§ **Try it**: Set out exactly, line by line, the stretch of data below that begins at the line containing "紧处不可放迟，闲中偏宜着闹。" and ends at the line containing "半窗花影模糊月，一段春愁着摸人。", with both ends kept.

§ **Recorded data**:
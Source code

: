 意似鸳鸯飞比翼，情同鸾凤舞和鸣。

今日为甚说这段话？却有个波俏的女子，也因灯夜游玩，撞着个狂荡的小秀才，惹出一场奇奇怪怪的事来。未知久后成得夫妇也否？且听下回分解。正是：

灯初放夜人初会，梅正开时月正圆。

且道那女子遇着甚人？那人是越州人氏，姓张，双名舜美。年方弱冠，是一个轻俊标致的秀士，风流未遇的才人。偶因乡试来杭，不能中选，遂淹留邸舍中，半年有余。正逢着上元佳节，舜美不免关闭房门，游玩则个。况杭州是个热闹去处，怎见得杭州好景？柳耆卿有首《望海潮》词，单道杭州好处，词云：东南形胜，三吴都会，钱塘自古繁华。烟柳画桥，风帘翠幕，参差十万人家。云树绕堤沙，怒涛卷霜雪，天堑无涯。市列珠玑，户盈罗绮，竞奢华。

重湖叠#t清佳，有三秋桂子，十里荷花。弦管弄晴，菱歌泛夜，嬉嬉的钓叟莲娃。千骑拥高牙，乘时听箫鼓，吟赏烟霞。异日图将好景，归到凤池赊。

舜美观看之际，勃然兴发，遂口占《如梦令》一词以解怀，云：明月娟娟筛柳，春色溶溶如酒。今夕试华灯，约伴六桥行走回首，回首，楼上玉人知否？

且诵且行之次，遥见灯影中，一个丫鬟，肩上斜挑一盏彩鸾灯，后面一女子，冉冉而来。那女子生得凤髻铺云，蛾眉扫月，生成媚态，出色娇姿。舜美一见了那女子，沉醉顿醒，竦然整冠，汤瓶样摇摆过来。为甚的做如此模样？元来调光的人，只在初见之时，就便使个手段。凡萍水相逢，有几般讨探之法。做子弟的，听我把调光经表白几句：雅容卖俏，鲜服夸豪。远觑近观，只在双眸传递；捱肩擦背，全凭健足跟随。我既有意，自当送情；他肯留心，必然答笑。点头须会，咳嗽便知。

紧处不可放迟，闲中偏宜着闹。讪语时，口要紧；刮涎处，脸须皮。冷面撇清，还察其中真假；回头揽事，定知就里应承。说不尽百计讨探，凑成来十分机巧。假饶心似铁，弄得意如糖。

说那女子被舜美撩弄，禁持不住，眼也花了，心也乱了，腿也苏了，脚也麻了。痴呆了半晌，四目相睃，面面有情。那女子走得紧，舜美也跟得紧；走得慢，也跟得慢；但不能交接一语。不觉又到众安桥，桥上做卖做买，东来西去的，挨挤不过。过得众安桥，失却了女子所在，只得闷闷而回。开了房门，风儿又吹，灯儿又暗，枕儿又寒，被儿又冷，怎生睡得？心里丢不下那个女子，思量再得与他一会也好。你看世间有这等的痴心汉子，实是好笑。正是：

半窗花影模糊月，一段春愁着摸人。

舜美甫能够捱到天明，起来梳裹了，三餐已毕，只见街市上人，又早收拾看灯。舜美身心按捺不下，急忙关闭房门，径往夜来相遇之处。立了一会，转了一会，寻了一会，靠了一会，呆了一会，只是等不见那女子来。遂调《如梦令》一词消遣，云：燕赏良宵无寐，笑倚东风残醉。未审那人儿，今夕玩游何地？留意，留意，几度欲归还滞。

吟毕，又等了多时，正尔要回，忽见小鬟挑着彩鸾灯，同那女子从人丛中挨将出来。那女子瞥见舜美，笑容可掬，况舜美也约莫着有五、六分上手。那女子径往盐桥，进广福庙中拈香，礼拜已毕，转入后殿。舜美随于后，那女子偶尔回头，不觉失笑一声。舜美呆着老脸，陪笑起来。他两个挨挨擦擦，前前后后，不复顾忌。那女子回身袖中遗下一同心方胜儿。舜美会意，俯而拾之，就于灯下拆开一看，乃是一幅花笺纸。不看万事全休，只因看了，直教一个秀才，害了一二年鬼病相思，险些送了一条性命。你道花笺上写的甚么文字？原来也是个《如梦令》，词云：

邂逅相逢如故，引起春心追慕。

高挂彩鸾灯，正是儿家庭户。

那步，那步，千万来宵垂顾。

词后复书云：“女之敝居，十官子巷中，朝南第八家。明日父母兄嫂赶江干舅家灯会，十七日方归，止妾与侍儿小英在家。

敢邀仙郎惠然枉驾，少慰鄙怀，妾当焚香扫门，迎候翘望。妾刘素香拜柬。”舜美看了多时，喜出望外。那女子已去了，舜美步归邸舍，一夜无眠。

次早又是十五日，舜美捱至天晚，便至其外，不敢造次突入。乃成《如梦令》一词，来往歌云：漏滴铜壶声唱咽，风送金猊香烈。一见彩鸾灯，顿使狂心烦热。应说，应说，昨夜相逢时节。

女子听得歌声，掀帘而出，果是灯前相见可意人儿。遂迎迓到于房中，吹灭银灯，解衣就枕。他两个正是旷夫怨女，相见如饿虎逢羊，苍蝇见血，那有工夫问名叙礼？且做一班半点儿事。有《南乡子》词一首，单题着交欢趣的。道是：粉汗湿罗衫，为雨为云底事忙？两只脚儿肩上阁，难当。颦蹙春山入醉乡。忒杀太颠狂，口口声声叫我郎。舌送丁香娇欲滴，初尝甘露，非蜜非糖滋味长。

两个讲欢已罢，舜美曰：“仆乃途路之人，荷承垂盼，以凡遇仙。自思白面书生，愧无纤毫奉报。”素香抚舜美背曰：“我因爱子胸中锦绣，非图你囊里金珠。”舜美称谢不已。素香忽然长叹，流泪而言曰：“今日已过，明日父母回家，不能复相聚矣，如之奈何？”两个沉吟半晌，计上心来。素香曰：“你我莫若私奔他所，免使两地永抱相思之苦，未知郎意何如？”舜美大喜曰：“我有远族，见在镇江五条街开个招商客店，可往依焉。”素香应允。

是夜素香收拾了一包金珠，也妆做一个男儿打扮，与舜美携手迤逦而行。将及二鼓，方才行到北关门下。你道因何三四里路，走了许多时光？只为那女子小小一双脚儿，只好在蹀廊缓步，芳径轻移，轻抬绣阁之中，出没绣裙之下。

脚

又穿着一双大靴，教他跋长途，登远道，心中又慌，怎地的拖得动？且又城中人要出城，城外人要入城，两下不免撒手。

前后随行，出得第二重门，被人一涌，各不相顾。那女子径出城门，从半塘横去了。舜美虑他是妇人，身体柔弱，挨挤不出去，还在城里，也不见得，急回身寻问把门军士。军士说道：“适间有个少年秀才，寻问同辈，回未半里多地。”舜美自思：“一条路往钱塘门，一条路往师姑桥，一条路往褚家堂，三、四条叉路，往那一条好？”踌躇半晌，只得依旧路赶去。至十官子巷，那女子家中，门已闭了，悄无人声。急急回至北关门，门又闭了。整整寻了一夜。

§ **Written response**:
紧处不可放迟，闲中偏宜着闹。讪语时，口要紧；刮涎处，脸须皮。冷面撇清，还察其中真假；回头揽事，定知就里应承。说不尽百计讨探，凑成来十分机巧。假饶心似铁，弄得意如糖。

说那女子被舜美撩弄，禁持不住，眼也花了，心也乱了，腿也苏了，脚也麻了。痴呆了半晌，四目相睃，面面有情。那女子走得紧，舜美也跟得紧；走得慢，也跟得慢；但不能交接一语。不觉又到众安桥，桥上做卖做买，东来西去的，挨挤不过。过得众安桥，失却了女子所在，只得闷闷而回。开了房门，风儿又吹，灯儿又暗，枕儿又寒，被儿又冷，怎生睡得？心里丢不下那个女子，思量再得与他一会也好。你看世间有这等的痴心汉子，实是好笑。正是：

半窗花影模糊月，一段春愁着摸人。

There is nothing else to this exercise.